Oh my.  Picketing?  Seriously?  There's something just plane humorous about the idea of Madison Ave Richie Riches staging a "protest" over a greenmarket.  And New York Mag calling it "victory" over "hayseeds" and "organic rabble."  I just have to laugh...

As for Zabar's, I never shopped there anyway.  When I first moved to the area, I checked Eli's out, but it was immediately obvious that it caters to Upper East Side elites with too much money on their hands.

It's nice and all that he grows some stuff on roofs, but it's the money issue that's a problem.  If you want fresh, affordable local food, without all the expensive frou-frou window dressing - if you want to make an honest, responsible choice about the food resources you use - Eli's is no solution.  His store is just one more aspect of "New York as Luxury Product."

So I don't see why he's concerned about greenmarkets coming to the area - the people who shop at his store are never going to go to a greenmarket anyway.  They're not paying for the food, they're paying for the whole identity package that makes them feel like the kind of New Yorkers they want to feel like.  They're buying style, not substance.  He's not going to lose customers to a greenmarket.  Especially one that's only open once a week for a few months in the summer anyway.

Those of us who want better food options were never potential customers for him in the first place.

This is a sad development due to most people in the area not taking the essential time to fully consider Peak Everything ramifications and halting their detritus delusion.  I suggest that this is just more concrete evidence that can be used to increase the secession drive for the creation of distinct biosolar habitats.  Otherwise, the detritovores will continue to drown those biosolars desperately seeking a lifeboat.

Bob Shaw in Phx,AZ  Are Humans Smarter than Yeast?

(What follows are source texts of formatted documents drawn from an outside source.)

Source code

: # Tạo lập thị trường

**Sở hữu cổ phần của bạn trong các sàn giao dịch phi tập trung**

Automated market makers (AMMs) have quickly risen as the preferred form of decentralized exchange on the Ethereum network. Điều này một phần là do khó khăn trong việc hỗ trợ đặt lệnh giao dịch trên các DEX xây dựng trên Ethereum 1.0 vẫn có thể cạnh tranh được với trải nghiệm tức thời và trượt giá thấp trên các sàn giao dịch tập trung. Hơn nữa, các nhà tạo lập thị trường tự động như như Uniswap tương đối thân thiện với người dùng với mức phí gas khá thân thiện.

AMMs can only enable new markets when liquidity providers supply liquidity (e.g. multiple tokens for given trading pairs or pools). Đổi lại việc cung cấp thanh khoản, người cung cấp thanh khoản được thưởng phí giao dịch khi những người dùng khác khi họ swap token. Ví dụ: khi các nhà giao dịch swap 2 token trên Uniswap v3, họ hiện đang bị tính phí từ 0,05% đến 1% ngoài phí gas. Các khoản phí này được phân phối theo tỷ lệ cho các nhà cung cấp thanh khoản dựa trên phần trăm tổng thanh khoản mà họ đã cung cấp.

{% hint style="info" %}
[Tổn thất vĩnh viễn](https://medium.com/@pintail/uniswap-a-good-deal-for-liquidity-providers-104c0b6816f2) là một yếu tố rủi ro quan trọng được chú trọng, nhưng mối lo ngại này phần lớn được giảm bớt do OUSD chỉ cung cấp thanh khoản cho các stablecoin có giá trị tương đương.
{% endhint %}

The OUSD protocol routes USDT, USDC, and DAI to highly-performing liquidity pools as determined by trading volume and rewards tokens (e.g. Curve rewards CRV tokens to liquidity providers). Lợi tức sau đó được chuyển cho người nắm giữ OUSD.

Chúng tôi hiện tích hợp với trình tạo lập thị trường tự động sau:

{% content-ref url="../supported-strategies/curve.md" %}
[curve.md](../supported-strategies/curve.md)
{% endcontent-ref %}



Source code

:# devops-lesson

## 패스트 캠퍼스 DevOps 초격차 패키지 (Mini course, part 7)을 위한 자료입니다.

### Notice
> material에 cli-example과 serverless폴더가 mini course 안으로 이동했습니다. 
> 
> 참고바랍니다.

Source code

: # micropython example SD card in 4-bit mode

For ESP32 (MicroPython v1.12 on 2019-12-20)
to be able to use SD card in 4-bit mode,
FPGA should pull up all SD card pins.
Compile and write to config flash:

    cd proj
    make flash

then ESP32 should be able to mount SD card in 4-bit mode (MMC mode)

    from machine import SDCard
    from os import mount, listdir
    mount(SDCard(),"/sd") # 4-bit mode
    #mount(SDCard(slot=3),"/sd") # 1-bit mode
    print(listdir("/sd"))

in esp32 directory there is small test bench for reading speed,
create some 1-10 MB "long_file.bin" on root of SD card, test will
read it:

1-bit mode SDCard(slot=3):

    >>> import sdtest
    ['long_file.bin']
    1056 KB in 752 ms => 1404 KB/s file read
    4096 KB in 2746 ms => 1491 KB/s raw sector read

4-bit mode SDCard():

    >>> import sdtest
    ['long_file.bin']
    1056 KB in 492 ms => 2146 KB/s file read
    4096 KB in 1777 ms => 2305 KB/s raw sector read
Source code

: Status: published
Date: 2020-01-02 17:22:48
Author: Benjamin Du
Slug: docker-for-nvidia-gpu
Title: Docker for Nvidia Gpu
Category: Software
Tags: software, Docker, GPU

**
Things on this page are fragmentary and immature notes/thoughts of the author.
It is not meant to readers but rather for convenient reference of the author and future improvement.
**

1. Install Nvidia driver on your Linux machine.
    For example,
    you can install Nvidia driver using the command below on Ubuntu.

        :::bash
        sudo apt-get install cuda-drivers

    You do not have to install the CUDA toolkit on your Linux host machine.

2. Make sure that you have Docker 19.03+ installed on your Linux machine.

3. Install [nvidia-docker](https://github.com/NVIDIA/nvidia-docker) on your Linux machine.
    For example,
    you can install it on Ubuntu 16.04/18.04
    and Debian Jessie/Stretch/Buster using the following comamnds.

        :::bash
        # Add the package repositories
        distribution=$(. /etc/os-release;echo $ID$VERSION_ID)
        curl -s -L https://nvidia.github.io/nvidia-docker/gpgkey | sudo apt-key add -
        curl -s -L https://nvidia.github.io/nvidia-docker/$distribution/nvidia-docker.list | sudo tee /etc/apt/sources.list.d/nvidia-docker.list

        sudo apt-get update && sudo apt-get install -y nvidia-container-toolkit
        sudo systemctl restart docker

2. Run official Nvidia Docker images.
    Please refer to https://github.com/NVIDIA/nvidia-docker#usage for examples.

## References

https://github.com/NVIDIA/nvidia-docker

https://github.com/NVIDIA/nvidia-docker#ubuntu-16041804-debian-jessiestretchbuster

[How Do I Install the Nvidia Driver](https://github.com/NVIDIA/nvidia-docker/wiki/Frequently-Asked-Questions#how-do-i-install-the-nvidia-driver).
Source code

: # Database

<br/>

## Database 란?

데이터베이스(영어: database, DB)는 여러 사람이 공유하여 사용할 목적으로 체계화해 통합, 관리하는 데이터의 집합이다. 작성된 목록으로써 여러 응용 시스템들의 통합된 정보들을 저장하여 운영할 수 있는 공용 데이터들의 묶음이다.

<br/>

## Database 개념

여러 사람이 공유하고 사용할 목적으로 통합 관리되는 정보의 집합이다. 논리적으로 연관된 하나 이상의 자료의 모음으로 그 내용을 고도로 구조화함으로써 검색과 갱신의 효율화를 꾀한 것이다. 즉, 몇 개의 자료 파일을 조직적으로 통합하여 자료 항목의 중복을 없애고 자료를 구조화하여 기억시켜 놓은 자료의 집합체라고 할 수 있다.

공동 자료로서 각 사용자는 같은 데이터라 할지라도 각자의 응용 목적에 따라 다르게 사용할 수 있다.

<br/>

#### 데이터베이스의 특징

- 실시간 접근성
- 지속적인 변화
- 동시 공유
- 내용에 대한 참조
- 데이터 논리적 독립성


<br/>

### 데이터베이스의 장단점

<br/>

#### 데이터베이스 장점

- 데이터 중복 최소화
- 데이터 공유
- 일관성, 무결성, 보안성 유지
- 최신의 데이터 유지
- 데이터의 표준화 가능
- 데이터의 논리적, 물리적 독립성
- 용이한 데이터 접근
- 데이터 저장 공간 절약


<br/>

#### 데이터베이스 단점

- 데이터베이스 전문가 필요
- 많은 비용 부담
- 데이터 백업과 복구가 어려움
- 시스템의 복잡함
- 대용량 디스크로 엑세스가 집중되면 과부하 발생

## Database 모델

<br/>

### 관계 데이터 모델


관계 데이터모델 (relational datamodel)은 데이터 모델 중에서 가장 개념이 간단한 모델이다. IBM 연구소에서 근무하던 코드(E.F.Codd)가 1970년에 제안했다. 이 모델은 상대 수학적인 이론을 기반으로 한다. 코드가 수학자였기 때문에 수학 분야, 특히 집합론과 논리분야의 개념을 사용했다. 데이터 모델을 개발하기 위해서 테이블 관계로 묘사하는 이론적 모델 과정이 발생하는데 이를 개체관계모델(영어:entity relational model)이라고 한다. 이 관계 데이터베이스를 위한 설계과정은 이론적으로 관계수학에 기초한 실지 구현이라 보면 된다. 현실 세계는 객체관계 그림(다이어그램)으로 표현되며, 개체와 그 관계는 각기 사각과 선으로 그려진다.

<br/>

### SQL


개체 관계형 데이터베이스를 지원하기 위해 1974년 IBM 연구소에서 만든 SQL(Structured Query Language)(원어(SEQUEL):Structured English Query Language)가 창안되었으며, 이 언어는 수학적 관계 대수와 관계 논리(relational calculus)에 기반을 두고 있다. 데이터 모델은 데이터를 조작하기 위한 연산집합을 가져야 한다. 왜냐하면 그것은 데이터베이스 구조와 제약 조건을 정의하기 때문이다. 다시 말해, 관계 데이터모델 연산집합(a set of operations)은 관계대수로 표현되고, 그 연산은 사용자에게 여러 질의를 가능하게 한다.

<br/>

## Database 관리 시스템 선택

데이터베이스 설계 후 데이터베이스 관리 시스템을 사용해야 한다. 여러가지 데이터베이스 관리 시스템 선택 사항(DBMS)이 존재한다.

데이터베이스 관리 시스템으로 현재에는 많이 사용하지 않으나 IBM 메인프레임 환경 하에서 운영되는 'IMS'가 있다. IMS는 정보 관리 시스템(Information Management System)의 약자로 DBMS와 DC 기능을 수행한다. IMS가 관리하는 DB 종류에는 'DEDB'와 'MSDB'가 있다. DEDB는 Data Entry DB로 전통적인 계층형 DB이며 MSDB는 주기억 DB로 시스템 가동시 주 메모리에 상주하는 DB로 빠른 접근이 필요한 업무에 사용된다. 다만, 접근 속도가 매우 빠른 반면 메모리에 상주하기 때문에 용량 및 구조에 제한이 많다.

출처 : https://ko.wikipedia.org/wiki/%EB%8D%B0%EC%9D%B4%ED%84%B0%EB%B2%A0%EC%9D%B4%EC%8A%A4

Wow - well said, and I totally agree. Eli's is a lovely store, and the produce looks good, but I can't afford a grape there! I do buy other things there once in a while - specialty items, soups, cheese, bread, things like that. But as much I as stop and admire the produce, I always go to a smaller market to buy my veggies. Their prices are just too much for me. Eli's would never lose any biz from me, to a Green Market, and they might even gain more since they would be on my route to PS6.